Taking attendance is new political game on Hill. Roll calls recorded for election playback
| Washington
To the weighty issues at stake in the United States Senate, add a new obsession with empty vs. filled chairs. At the Senate Agriculture Committee, a Democratic aide meticulously keeps track of senators who show up for meetings, and of those who don't.
Republicans and Democrats used to greet each other with ``Good morning. How're you doing?'' says a staff aide on the Labor and Human Resources Committee. ``Now it's `Good morning. Where are the people on your side?' ''
From the most obscure hearing to major committee meetings, that question has taken on new importance to the two parties. ``It's like being back in third grade, getting attendance,'' complains Sen. Alan K. Simpson of Wyoming, the Republican whip.
``It's rinky-dink,'' says Sen. Lawton Chiles, a Florida Democrat.
But the seat check has also become a serious exercise, one more sign of the pervasive party wrangling in the current Congress. It is a direct result of the elections of 1984, when Republican Mitch McConnell pulled out a surprise victory over veteran Democratic Sen. Walter D. Huddleston in Kentucky.
Democrats, still recovering from that upset, trace it partly to Republican charges that Senator Huddleston skipped committee meetings.
Only last week at a policy luncheon GOP senators watched reruns of the famous McConnell TV ad showing a hound dog sniffing around Washington as if to look for the absent Senator Huddleston. Senator McConnell warned his colleagues that Democrats would try to use the same weapon against them in 1986.
In private meetings, Democrats have talked about doing exactly that.

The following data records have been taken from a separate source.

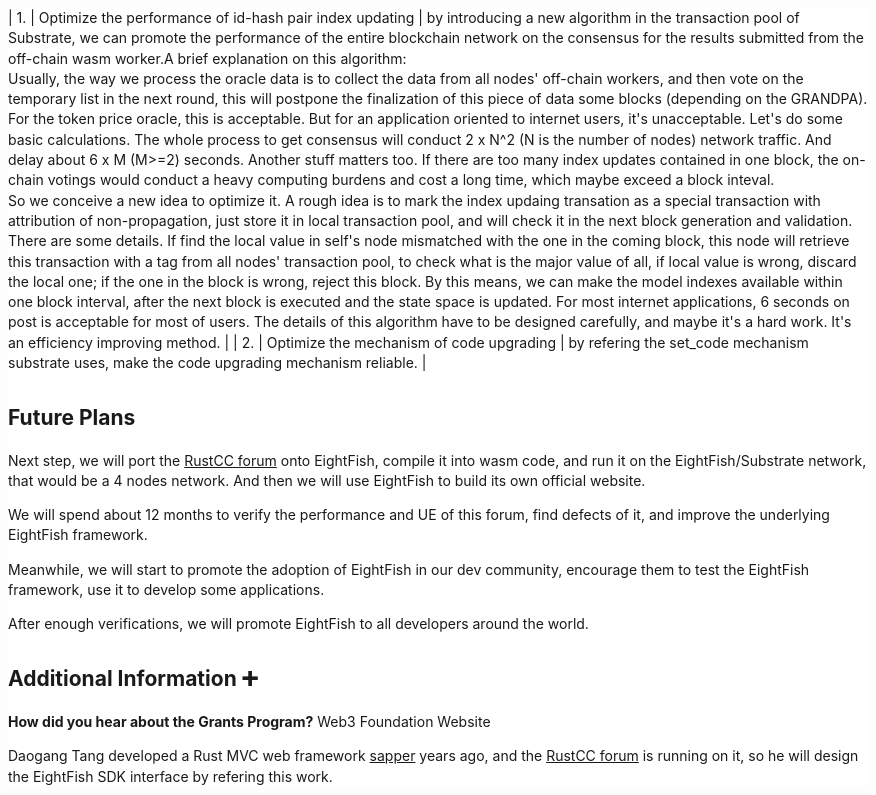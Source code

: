 | 1.      | Optimize the performance of id-hash pair index updating | by introducing a new algorithm in the transaction pool of Substrate, we can promote the performance of the entire blockchain network on the consensus for the results submitted from the off-chain wasm worker.A brief explanation on this algorithm: <br/> Usually, the way we process the oracle data is to collect the data from all nodes' off-chain workers, and then vote on the temporary list in the next round, this will postpone the finalization of this piece of data some blocks (depending on the GRANDPA). For the token price oracle, this is acceptable. But for an application oriented to internet users, it's unacceptable. Let's do some basic calculations. The whole process to get consensus will conduct 2 x N^2 (N is the number of nodes) network traffic. And delay about 6 x M (M>=2) seconds. Another stuff matters too. If there are too many index updates contained in one block, the on-chain votings would conduct a heavy computing burdens and cost a long time, which maybe exceed a block inteval. <br/> So we conceive a new idea to optimize it. A rough idea is to mark the index updaing transation as a special transaction with attribution of non-propagation, just store it in local transaction pool, and will check it in the next block generation and validation. There are some details. If find the local value in self's node mismatched with the one in the coming block, this node will retrieve this transaction with a tag from all nodes' transaction pool, to check what is the major value of all, if local value is wrong, discard the local one; if the one in the block is wrong, reject this block. By this means, we can make the model indexes available within one block interval, after the next block is executed and the state space is updated. For most internet applications, 6 seconds on post is acceptable for most of users. The details of this algorithm have to be designed carefully, and maybe it's a hard work. It's an efficiency improving method.                               |
| 2.      | Optimize the mechanism of code upgrading                | by refering the set_code mechanism substrate uses, make the code upgrading mechanism reliable.                                                                                                                                                |

## Future Plans

Next step, we will port the [RustCC forum](https://rustcc.cn) onto EightFish, compile it into wasm code, and run it on the EightFish/Substrate network, that would be a 4 nodes network. And then we will use EightFish to build its own official website.

We will spend about 12 months to verify the performance and UE of this forum, find defects of it, and improve the underlying EightFish framework.

Meanwhile, we will start to promote the adoption of EightFish in our dev community, encourage them to test the EightFish framework, use it to develop some applications.

After enough verifications, we will promote EightFish to all developers around the world.

## Additional Information :heavy_plus_sign:

**How did you hear about the Grants Program?** Web3 Foundation Website

Daogang Tang developed a Rust MVC web framework [sapper](https://github.com/miketang84/sapper) years ago, and the [RustCC forum](https://rustcc.cn) is running on it, so he will design the EightFish SDK interface by refering this work.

One change has already occurred. Democrats are coming to committee meetings even more regularly than Republicans, according to a GOP staff survey. Even when they are due at several simultaneously, Democrats are making the rounds and staying at least long enough to put a statement in the record.
The attendance game may appear silly to some. But it points to the strong partisan feelings in Congress, as the parties play out an intense competition for control. In the Senate the Democrats see next year as their best opportunity to win back the majority, since 22 GOP seats are up for reelection.
``This is a critical issue for the country,'' says David E. Johnson, executive director of the Democratic Senatorial Committee. The attendance skirmish ``is one of the little ways it works itself out.''
``Anybody who doesn't realize that the real issue is control of the Senate is kidding themselves,'' says Tom Griscom, executive director of the National Republican Senatorial Committee.
But the struggle goes beyond the upper chamber. In both houses partisanship is on the rise. Once-blurry lines that separated Democrat and Republican are becoming more sharply defined, as issues ranging from the budget to Nicaragua are decided largely by party positions.
Not since the election of President Reagan has the federal budget been so strictly partisan. The House Budget Committee Democrats met privately for weeks, drafted a budget, and then in quick order passed it with few changes and only one Republican vote. Earlier, Senate Republicans pushed a GOP budget first through committee and then through the full Senate in similar fashion.
Foreign policy and defense, traditionally determined by bipartisan agreement, have also fallen into party positioning, as the Democratic House turned down President Reagan's request for aid to rebels in Nicaragua.
Contributing to the partisanship has been the strong ideology of President Reagan, who has served as a polarizing force. But party feelings have also been fostered in the House by a hot dispute over a close election for an Indiana seat. Republicans, who lost the seat and charged that it was stolen, have said they have never seen the GOP so united.
Meanwhile, in the Senate the emergence of a new strong majority leader in Sen. Robert Dole (R) of Kansas has also played a role in galvanizing both parties.
Opinion is divided on the effects of the new partisan atmosphere. The retiring Sen. Russell Long (D) of Louisiana has complained that the Senate has grown too partisan. But others see the development as healthy. ``I think it's a very positive thing from both sides,'' says George A. Ramonas, a consultant and former GOP Senate aide. ``It's about time we clarify the two parties.''
For Republicans, the clarification is particularly important, since they are attempting to prove that they are capable of governing after only four years of controlling the Senate.
Meanwhile, senators continue to bicker over attendance at subcommittees. Both sides suspect each other of using camera crews to film senatorial nameplates in front of empty chairs, despite flat denials from party campaign officials. Senator Chiles recalls watching aides quickly remove nameplates after a party-hired camera crew arrived to film a subcommittee.
``It's disruptive,'' says deputy GOP leader Senator Simpson. ``It creates suspicion and bad feeling.''
He and others are calling for a powwow to set the rules for partisan warfare and ease the tensions in committees, but no time has been set for the cease-fire talks.